Task data:
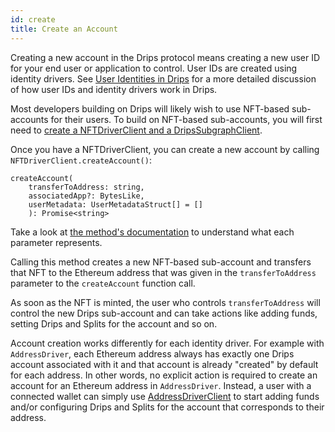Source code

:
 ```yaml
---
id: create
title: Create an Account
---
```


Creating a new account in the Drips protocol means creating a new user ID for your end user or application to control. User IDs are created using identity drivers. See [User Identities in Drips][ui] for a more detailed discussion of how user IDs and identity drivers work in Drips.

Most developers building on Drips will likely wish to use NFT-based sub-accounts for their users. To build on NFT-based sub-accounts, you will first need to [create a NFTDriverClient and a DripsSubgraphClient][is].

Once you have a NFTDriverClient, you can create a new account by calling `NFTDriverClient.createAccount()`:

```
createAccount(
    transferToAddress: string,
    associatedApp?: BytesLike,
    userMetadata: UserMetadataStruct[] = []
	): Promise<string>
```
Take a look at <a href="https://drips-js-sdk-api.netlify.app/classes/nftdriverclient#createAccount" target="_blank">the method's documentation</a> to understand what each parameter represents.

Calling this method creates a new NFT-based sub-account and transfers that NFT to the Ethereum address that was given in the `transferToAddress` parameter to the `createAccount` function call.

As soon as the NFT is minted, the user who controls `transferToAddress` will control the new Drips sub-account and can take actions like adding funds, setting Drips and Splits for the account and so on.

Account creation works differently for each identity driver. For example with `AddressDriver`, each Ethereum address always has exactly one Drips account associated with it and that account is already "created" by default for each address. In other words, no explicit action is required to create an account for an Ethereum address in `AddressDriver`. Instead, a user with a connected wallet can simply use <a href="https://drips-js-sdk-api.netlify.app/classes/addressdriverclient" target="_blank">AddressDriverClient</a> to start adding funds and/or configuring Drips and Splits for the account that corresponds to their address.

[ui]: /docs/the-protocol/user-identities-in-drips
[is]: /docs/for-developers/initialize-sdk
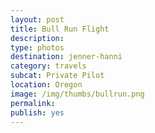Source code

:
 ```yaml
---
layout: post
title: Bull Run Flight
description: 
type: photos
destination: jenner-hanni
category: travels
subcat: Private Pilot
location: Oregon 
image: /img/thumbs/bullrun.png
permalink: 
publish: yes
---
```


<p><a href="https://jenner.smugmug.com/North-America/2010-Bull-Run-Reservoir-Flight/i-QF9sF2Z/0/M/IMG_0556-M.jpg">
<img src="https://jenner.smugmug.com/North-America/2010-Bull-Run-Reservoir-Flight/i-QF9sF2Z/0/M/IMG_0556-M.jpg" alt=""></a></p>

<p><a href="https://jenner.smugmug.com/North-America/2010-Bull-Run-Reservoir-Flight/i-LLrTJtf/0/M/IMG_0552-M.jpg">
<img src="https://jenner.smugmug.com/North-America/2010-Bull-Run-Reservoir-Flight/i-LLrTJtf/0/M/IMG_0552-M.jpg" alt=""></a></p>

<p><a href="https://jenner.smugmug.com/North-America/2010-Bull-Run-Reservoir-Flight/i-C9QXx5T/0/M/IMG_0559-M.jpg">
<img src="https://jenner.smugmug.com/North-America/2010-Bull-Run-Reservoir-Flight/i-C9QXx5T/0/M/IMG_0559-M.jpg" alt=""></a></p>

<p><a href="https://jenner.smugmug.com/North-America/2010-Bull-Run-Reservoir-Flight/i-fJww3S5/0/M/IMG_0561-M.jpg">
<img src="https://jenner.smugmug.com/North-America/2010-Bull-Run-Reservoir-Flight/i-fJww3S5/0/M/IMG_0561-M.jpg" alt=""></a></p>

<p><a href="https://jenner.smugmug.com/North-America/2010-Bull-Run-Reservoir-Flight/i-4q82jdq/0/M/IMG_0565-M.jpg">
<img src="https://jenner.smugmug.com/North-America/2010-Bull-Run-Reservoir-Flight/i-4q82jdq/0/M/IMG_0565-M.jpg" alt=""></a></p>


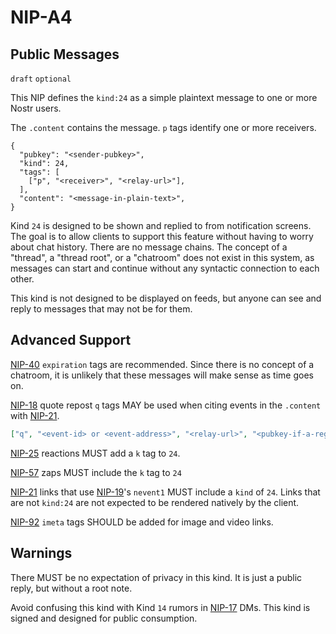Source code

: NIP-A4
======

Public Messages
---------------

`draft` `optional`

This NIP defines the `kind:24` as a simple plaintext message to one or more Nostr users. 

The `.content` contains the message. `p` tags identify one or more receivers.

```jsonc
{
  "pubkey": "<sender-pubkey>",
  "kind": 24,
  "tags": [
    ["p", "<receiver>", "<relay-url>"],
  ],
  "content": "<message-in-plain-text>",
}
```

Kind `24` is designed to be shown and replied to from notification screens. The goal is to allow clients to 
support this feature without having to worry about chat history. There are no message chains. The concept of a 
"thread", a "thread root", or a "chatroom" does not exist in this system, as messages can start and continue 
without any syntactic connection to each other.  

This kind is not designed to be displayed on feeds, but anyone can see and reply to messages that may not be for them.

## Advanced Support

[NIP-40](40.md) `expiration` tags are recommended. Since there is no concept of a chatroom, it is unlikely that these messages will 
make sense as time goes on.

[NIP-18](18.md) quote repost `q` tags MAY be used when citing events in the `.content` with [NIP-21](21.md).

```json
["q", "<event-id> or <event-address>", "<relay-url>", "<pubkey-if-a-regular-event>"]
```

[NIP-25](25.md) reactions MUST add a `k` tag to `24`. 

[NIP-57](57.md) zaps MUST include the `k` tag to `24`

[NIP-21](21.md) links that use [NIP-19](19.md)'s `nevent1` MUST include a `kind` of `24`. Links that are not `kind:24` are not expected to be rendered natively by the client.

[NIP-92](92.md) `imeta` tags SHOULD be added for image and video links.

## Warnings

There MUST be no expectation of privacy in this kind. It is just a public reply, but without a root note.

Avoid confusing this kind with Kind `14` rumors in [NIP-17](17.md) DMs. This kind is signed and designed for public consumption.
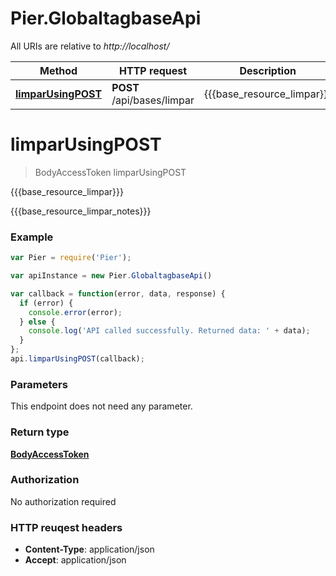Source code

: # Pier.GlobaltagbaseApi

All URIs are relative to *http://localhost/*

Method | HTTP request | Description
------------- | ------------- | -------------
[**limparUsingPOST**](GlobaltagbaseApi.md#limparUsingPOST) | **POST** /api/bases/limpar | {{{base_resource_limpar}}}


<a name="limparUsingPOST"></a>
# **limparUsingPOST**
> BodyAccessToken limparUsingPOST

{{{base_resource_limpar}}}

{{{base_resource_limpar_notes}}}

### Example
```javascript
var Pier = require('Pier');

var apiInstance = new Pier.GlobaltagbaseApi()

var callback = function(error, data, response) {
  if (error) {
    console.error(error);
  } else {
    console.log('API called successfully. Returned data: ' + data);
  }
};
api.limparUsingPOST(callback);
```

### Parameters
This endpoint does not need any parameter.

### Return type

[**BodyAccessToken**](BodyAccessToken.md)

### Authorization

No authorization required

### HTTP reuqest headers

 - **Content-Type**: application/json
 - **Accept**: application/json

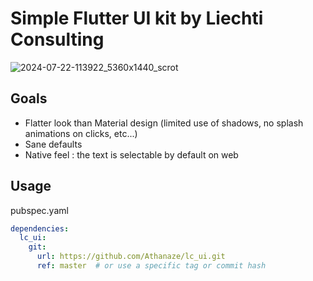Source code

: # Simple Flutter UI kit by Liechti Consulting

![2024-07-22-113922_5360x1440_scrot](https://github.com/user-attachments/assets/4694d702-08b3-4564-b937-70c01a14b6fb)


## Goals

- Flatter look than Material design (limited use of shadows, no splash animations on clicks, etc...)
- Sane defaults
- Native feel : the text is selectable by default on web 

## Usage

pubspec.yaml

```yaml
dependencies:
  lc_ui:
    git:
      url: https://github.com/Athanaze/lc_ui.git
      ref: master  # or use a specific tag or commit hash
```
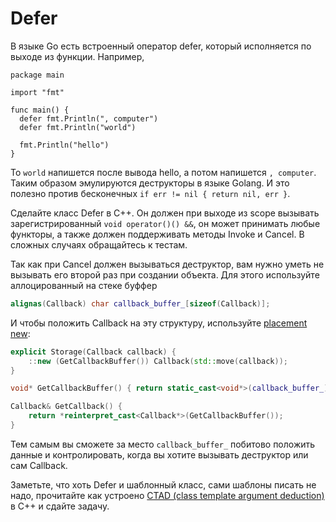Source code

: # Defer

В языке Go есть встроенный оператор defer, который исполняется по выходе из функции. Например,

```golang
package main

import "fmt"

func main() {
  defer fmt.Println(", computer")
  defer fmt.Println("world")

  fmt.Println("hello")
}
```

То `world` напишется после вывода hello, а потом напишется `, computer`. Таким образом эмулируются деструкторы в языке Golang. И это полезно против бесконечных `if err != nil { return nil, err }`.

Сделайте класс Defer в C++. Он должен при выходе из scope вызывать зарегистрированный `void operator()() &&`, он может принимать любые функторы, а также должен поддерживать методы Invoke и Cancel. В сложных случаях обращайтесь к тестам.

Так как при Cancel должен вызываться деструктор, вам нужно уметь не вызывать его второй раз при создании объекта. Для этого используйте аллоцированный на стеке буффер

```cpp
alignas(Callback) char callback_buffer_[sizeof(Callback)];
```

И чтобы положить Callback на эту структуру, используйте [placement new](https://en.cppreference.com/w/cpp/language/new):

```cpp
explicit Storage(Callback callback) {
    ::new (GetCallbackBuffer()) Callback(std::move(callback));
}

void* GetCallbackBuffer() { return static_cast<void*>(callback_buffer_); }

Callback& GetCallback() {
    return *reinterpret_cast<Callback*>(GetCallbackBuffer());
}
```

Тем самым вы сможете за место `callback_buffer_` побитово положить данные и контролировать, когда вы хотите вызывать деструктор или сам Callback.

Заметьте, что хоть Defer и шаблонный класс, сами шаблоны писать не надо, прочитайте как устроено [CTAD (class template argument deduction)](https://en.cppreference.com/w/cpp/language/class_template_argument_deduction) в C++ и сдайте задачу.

Work order: Return every line of the preceding records in which the word "developers" appears.

Answer to this exercise:
Most developers building on Drips will likely wish to use NFT-based sub-accounts for their users. To build on NFT-based sub-accounts, you will first need to [create a NFTDriverClient and a DripsSubgraphClient][is].
[is]: /docs/for-developers/initialize-sdk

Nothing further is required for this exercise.